The curriculum covers three main areas through which the totality of the children’s experiences can be seen: core, enrichment and integrated.
The core curriculum is built on the four areas of needs identified within the SEN Code of Practice. Each area of need has five goals identified. These broadly relate to targets set within the EHCPs for the children in the class. By focusing on these areas as the core provision we can ensure that we are working towards the children’s needs.
These are the foundation skills all children need but the children within the Resource Base find challenging. The main focus of need for the RB is as its designation states – complex needs. This means that there are generally two or more areas of need which impact on the development in another. On the whole these are social interaction (pre-dominantly linked with ASD) and self-regulation. These are the children’s biggest barriers and therefore the main focus of the curriculum.
Beyond this core curriculum we aim to provide a rich and meaningful range of enrichment and enhancement experiences which will bring learning to life. This will be identified from three main sources: children’s motivations and interests, events in the world around them (eg harvest, seasonal changes, Christmas) and created opportunities (eg animal handling experiences, swimming.)
Children’s engagement with these opportunities and experiences will be tracked separately to inform future planning and to illustrate that children are engaging in a broad curriculum beyond potentially narrow fields of personal interest.
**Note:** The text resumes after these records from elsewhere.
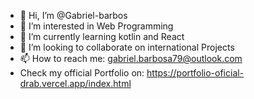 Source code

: - 👋 Hi, I’m @Gabriel-barbos
- 👀 I’m interested in Web Programming
- 🌱 I’m currently learning kotlin and React
- 💞️ I’m looking to collaborate on international Projects
- 📫 How to reach me: gabriel.barbosa79@outlook.com
- Check my official Portfolio on: https://portfolio-oficial-drab.vercel.app/index.html 

<!---
Gabriel-barbos/Gabriel-barbos is a ✨ special ✨ repository because its `README.md` (this file) appears on your GitHub profile.
You can click the Preview link to take a look at your changes.
--->
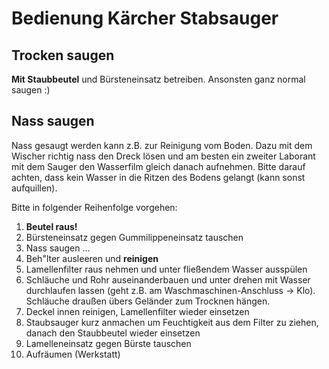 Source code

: # Bedienung Kärcher Stabsauger

## Trocken saugen

**Mit Staubbeutel** und Bürsteneinsatz betreiben.
Ansonsten ganz normal saugen :)

## Nass saugen

Nass gesaugt werden kann z.B. zur Reinigung vom Boden. Dazu mit dem Wischer
richtig nass den Dreck lösen und am besten ein zweiter Laborant mit dem Sauger
den Wasserfilm gleich danach aufnehmen. Bitte darauf achten, dass kein Wasser in
die Ritzen des Bodens gelangt (kann sonst aufquillen).

Bitte in folgender Reihenfolge vorgehen:

 1.  **Beutel raus!**
 2.  Bürsteneinsatz gegen Gummilippeneinsatz tauschen
 3.  Nass saugen ...
 4.  Beh"lter ausleeren und **reinigen**
 5.  Lamellenfilter raus nehmen und unter fließendem Wasser ausspülen
 6.  Schläuche und Rohr auseinanderbauen und unter drehen mit Wasser durchlaufen
     lassen (geht z.B. am Waschmaschinen-Anschluss -> Klo). Schläuche draußen
     übers Geländer zum Trocknen hängen.
 7.  Deckel innen reinigen, Lamellenfilter wieder einsetzen
 8.  Staubsauger kurz anmachen um Feuchtigkeit aus dem Filter zu ziehen, danach
     den Staubbeutel wieder einsetzen
 9.  Lamelleneinsatz gegen Bürste tauschen
 10. Aufräumen (Werkstatt)
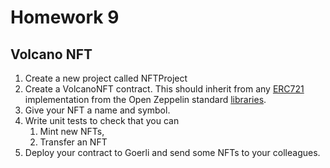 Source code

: # Homework 9

## Volcano NFT

1. Create a new project called NFTProject
2. Create a VolcanoNFT contract. This should inherit from any [ERC721](https://docs.openzeppelin.com/contracts/2.x/erc721) implementation
from the Open Zeppelin standard [libraries](https://docs.openzeppelin.com/contracts/2.x/api/token/erc721).
3. Give your NFT a name and symbol.
4. Write unit tests to check that you can
    1. Mint new NFTs,
    2. Transfer an NFT
5. Deploy your contract to Goerli and send some NFTs to your colleagues. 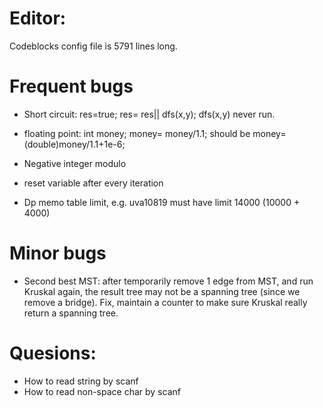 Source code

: # Editor:
Codeblocks config file is 5791 lines long.

# Frequent bugs

* Short circuit: res=true; res= res|| dfs(x,y); dfs(x,y) never run.

* floating point: int money; money= money/1.1; should be money=(double)money/1.1+1e-6;

* Negative integer modulo

* reset variable after every iteration

* Dp memo table limit, e.g. uva10819 must have limit 14000 (10000 + 4000)

# Minor bugs

* Second best MST: after temporarily remove 1 edge from MST, and run Kruskal again, the result tree may not be a spanning tree (since we remove a bridge). Fix, maintain a counter to make sure Kruskal really return a spanning tree.

# Quesions:

* How to read string by scanf
* How to read non-space char by scanf
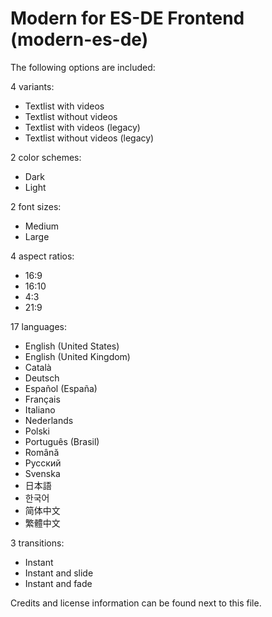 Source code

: # Modern for ES-DE Frontend (modern-es-de)

The following options are included:

4 variants:

- Textlist with videos
- Textlist without videos
- Textlist with videos (legacy)
- Textlist without videos (legacy)

2 color schemes:

- Dark
- Light

2 font sizes:

- Medium
- Large

4 aspect ratios:

- 16:9
- 16:10
- 4:3
- 21:9

17 languages:

- English (United States)
- English (United Kingdom)
- Català
- Deutsch
- Español (España)
- Français
- Italiano
- Nederlands
- Polski
- Português (Brasil)
- Română
- Русский
- Svenska
- 日本語
- 한국어
- 简体中文
- 繁體中文

3 transitions:

- Instant
- Instant and slide
- Instant and fade

Credits and license information can be found next to this file.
This aspect of the curriculum will be emergent in that it will stem from ‘in the moment’ and meaningful opportunities rather than a pre-planned themes or topics.
This aspect of the curriculum will be monitored to ensure that children are experiencing a breadth of learning as illustrated within the National Curriculum. Opportunities to learn about science, the history and geography of the world, people’s beliefs and customs as well as creative opportunities are as important as the core curriculum. Progress within the core curriculum will help children to access the enrichment curriculum. The enrichment curriculum will bring the core curriculum to life.
For some children there will be appropriate opportunities available within the mainstream curriculum for them to integrate their learning. This is the benefit of a Resource Base within a mainstream school. For some children this may be specific academic lessons (eg English or maths) or because of a particular skill or interest (eg art, music or PE). There are also further opportunities on a daily basis including break and lunch times, assemblies and special events such as performances. These opportunities will be planned on an individual basis to meet children’s needs without overwhelming them.
Through these three strands a personalised, highly engaging, multi-sensory approach is built. Targeted and specialised approaches are used including Attention Autism (Bucket Time) sessions, Intensive Interactions, the TEACCh approach and Sensory Stories. These are supplemented by language and communication approaches including Colourful Semantics, Makaton and a huge range of visual supports.